**The task**
Please transcribe exactly, and only, the lines of the data below between the line holding "optična vlakna. Pri" and the line holding "Vzemimo optično nelinearno", inclusive.

Document images with source code:
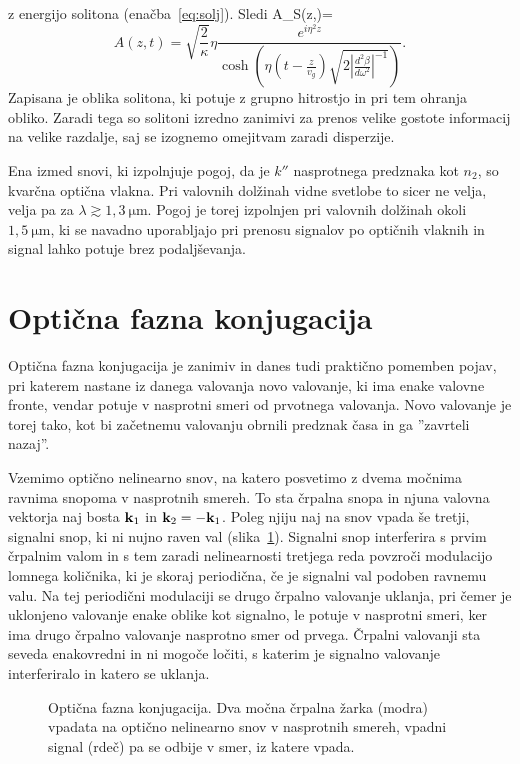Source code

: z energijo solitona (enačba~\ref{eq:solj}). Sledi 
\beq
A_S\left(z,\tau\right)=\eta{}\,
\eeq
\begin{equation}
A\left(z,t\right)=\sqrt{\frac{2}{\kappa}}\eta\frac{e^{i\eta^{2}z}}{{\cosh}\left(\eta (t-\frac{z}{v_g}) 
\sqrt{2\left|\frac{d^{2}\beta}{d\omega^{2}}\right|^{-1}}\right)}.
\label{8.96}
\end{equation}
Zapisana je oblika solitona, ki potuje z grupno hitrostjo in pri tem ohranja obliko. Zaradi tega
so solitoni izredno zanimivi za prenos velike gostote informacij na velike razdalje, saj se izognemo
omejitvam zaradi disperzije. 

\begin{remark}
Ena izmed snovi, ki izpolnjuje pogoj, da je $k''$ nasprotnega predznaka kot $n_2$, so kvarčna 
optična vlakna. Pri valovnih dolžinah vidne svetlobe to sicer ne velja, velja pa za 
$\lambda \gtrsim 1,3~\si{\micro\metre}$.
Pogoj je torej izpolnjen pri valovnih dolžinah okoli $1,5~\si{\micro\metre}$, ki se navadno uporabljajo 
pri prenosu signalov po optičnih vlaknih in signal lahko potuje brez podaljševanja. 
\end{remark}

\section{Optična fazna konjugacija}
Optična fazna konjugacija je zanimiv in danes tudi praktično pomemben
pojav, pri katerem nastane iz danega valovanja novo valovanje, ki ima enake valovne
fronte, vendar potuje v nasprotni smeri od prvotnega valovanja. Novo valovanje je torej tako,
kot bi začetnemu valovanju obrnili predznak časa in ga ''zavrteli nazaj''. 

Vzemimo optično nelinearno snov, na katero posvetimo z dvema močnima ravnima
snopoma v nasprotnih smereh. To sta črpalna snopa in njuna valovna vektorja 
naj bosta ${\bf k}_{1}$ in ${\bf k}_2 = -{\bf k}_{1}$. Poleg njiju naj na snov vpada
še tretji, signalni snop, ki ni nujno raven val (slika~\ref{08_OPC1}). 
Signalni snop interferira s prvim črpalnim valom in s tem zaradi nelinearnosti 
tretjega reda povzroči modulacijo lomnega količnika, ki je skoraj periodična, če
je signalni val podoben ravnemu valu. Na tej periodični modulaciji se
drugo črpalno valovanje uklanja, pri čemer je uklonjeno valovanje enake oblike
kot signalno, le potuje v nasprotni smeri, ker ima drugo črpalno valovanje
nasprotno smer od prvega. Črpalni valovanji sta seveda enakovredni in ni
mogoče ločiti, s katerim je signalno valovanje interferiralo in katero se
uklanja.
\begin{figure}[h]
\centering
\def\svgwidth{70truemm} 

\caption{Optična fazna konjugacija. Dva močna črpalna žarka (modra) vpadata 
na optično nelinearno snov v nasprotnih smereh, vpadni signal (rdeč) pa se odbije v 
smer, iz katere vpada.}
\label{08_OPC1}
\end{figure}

* * *

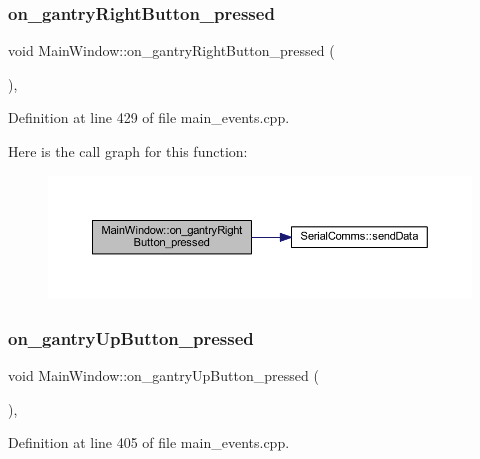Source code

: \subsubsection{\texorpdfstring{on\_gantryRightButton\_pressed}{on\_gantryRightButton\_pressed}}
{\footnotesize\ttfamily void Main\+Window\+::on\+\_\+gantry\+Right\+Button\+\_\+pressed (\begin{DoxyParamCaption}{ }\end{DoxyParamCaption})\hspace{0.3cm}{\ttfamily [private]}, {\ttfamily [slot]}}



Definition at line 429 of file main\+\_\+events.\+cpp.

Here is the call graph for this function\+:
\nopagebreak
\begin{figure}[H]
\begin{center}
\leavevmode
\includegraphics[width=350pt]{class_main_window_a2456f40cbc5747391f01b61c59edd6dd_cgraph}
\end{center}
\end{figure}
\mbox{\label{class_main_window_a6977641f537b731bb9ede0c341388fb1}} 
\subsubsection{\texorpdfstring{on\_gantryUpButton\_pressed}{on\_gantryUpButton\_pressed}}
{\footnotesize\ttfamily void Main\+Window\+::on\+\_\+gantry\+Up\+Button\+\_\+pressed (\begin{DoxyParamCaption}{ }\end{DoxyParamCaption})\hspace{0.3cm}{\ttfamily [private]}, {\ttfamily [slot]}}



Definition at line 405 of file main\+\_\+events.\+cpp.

**Task output**
optična vlakna. Pri valovnih dolžinah vidne svetlobe to sicer ne velja, velja pa za 
$\lambda \gtrsim 1,3~\si{\micro\metre}$.
Pogoj je torej izpolnjen pri valovnih dolžinah okoli $1,5~\si{\micro\metre}$, ki se navadno uporabljajo 
pri prenosu signalov po optičnih vlaknih in signal lahko potuje brez podaljševanja. 
\end{remark}

\section{Optična fazna konjugacija}
Optična fazna konjugacija je zanimiv in danes tudi praktično pomemben
pojav, pri katerem nastane iz danega valovanja novo valovanje, ki ima enake valovne
fronte, vendar potuje v nasprotni smeri od prvotnega valovanja. Novo valovanje je torej tako,
kot bi začetnemu valovanju obrnili predznak časa in ga ''zavrteli nazaj''. 

Vzemimo optično nelinearno snov, na katero posvetimo z dvema močnima ravnima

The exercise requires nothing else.